┌─ Supplied records

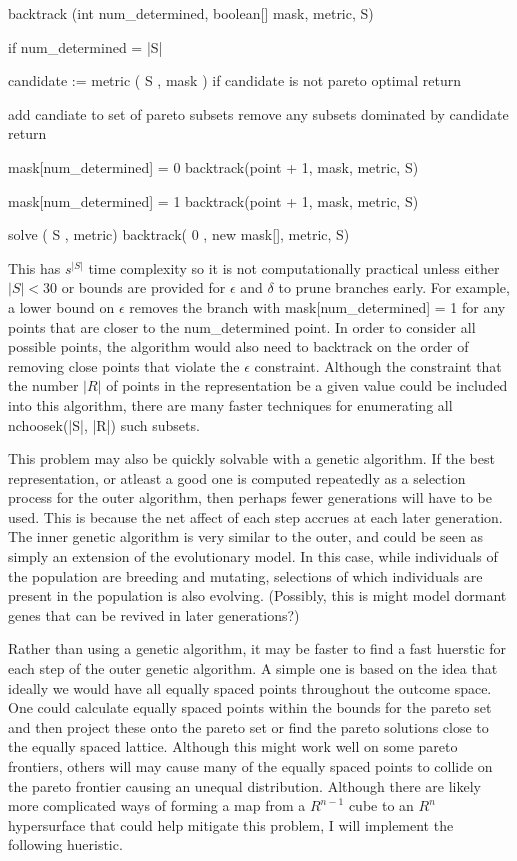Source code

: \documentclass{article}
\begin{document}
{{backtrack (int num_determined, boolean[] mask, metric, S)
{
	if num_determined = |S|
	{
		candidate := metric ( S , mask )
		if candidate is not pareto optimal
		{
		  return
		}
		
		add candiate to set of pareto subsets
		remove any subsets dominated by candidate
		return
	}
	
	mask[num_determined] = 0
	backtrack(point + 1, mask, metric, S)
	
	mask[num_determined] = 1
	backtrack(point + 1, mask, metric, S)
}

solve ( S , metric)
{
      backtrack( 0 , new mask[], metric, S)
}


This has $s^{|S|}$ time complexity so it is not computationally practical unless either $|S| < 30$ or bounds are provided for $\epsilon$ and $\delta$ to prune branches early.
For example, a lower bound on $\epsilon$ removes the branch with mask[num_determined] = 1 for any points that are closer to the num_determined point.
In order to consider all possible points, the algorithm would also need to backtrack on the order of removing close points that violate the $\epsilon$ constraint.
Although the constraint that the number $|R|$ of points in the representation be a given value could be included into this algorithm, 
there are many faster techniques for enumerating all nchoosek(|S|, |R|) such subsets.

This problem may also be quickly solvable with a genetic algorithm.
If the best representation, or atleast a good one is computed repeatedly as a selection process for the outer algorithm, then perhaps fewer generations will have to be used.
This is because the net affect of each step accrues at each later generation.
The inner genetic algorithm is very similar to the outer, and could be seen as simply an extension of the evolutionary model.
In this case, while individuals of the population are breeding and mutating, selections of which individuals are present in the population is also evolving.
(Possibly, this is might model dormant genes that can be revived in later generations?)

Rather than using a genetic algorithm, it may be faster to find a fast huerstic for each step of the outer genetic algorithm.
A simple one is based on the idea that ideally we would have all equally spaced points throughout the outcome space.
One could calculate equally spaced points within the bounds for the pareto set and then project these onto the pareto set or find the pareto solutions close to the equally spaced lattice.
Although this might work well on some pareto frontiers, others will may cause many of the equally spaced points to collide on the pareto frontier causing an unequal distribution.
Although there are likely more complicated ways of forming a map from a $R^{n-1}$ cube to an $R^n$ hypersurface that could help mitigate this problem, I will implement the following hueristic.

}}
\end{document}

└─

[Task prompt]: Output the material above exactly, but only from the line that carries "candidate := metric ( S , mask )" through the line that carries "If the best".

[Result of the task]:
		candidate := metric ( S , mask )
		if candidate is not pareto optimal
		{
		  return
		}
		
		add candiate to set of pareto subsets
		remove any subsets dominated by candidate
		return
	}
	
	mask[num_determined] = 0
	backtrack(point + 1, mask, metric, S)
	
	mask[num_determined] = 1
	backtrack(point + 1, mask, metric, S)
}

solve ( S , metric)
{
      backtrack( 0 , new mask[], metric, S)
}


This has $s^{|S|}$ time complexity so it is not computationally practical unless either $|S| < 30$ or bounds are provided for $\epsilon$ and $\delta$ to prune branches early.
For example, a lower bound on $\epsilon$ removes the branch with mask[num_determined] = 1 for any points that are closer to the num_determined point.
In order to consider all possible points, the algorithm would also need to backtrack on the order of removing close points that violate the $\epsilon$ constraint.
Although the constraint that the number $|R|$ of points in the representation be a given value could be included into this algorithm, 
there are many faster techniques for enumerating all nchoosek(|S|, |R|) such subsets.

This problem may also be quickly solvable with a genetic algorithm.
If the best representation, or atleast a good one is computed repeatedly as a selection process for the outer algorithm, then perhaps fewer generations will have to be used.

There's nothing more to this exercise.